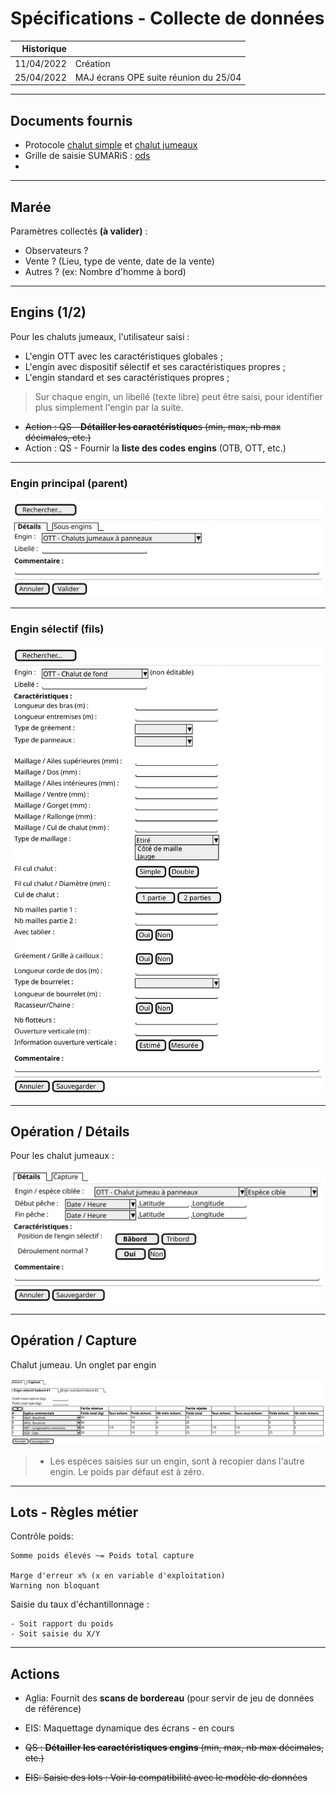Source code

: # Spécifications - Collecte de données


Historique|                                          |
---------:|------------------------------------------|
11/04/2022| Création                                 |
25/04/2022| MAJ écrans OPE suite réunion du 25/04    |

---

## Documents fournis

- Protocole [chalut simple]() et [chalut jumeaux]()  
- Grille de saisie SUMARiS : [ods](/projects/apase/doc/apase-doc-grille_saisie_sumaris-v1.1.ods)
- 
---

## Marée

Paramètres collectés **(à valider)** :
- Observateurs ? 
- Vente ? (Lieu, type de vente, date de la vente)
- Autres ? (ex: Nombre d'homme à bord)

---

## Engins (1/2)

Pour les chaluts jumeaux, l'utilisateur saisi :
- L'engin OTT avec les caractéristiques globales ;
- L'engin avec dispositif sélectif et ses caractéristiques propres ;
- L'engin standard et ses caractéristiques propres ;

> Sur chaque engin, un libellé (texte libre) peut être saisi, pour identifier plus simplement l'engin par la suite.

- ~~Action : QS - **Détailler les caractéristique**s (min, max, nb max décimales, etc.)~~
- Action : QS - Fournir la **liste des codes engins** (OTB, OTT, etc.)

---

### Engin principal (parent)
![ui-gears](/projects/apase/spe/gear-parent.svg)

---

### Engin sélectif (fils)

![ui-gears](/projects/apase/spe/gear-child.svg)

---
## Opération / Détails

Pour les chalut jumeaux :

![ui-operation](/projects/apase/spe/operation.svg)

---

## Opération / Capture

Chalut jumeau. Un onglet par engin

![collect](/projects/apase/spe/batch-tabs.svg)

> - Les espèces saisies sur un engin, sont à recopier dans l'autre engin.
>   Le poids par défaut est à zéro. 

---

## Lots - Règles métier

Contrôle poids:

```text
Somme poids élevés ~= Poids total capture

Marge d'erreur x% (x en variable d'exploitation)
Warning non bloquant  
``` 

Saisie du taux d'échantillonnage :
```text
- Soit rapport du poids
- Soit saisie du X/Y
```


---
## Actions

- Aglia: Fournit des **scans de bordereau** (pour servir de jeu de données de référence)  
- EIS: Maquettage dynamique des écrans - en cours

- ~~QS : **Détailler les caractéristiques engins** (min, max, nb max décimales, etc.)~~
- ~~EIS: Saisie des lots : Voir la compatibilité avec le modèle de données~~
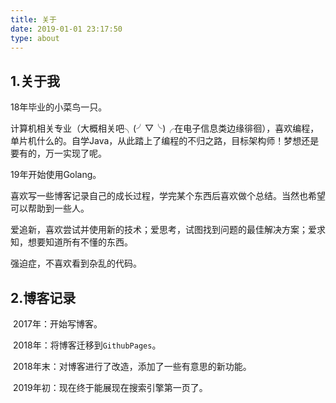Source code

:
 ```yaml
---
title: 关于
date: 2019-01-01 23:17:50
type: about
---
```


## 1.关于我

18年毕业的小菜鸟一只。

计算机相关专业（大概相关吧╮(╯▽╰)╭在电子信息类边缘徘徊），喜欢编程，单片机什么的。自学Java，从此踏上了编程的不归之路，目标架构师！梦想还是要有的，万一实现了呢。

19年开始使用Golang。

喜欢写一些博客记录自己的成长过程，学完某个东西后喜欢做个总结。当然也希望可以帮助到一些人。

爱追新，喜欢尝试并使用新的技术；爱思考，试图找到问题的最佳解决方案；爱求知，想要知道所有不懂的东西。

强迫症，不喜欢看到杂乱的代码。

## 2.博客记录

​	2017年：开始写博客。

​	2018年：将博客迁移到`GithubPages`。

​	2018年末：对博客进行了改造，添加了一些有意思的新功能。

​	2019年初：现在终于能展现在搜索引擎第一页了。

* * * * * * * * *

## WHAT TO WORK ON
Copy each line from the data above that includes "Soit".

## RESULT OF THE TASK
- Soit rapport du poids
- Soit saisie du X/Y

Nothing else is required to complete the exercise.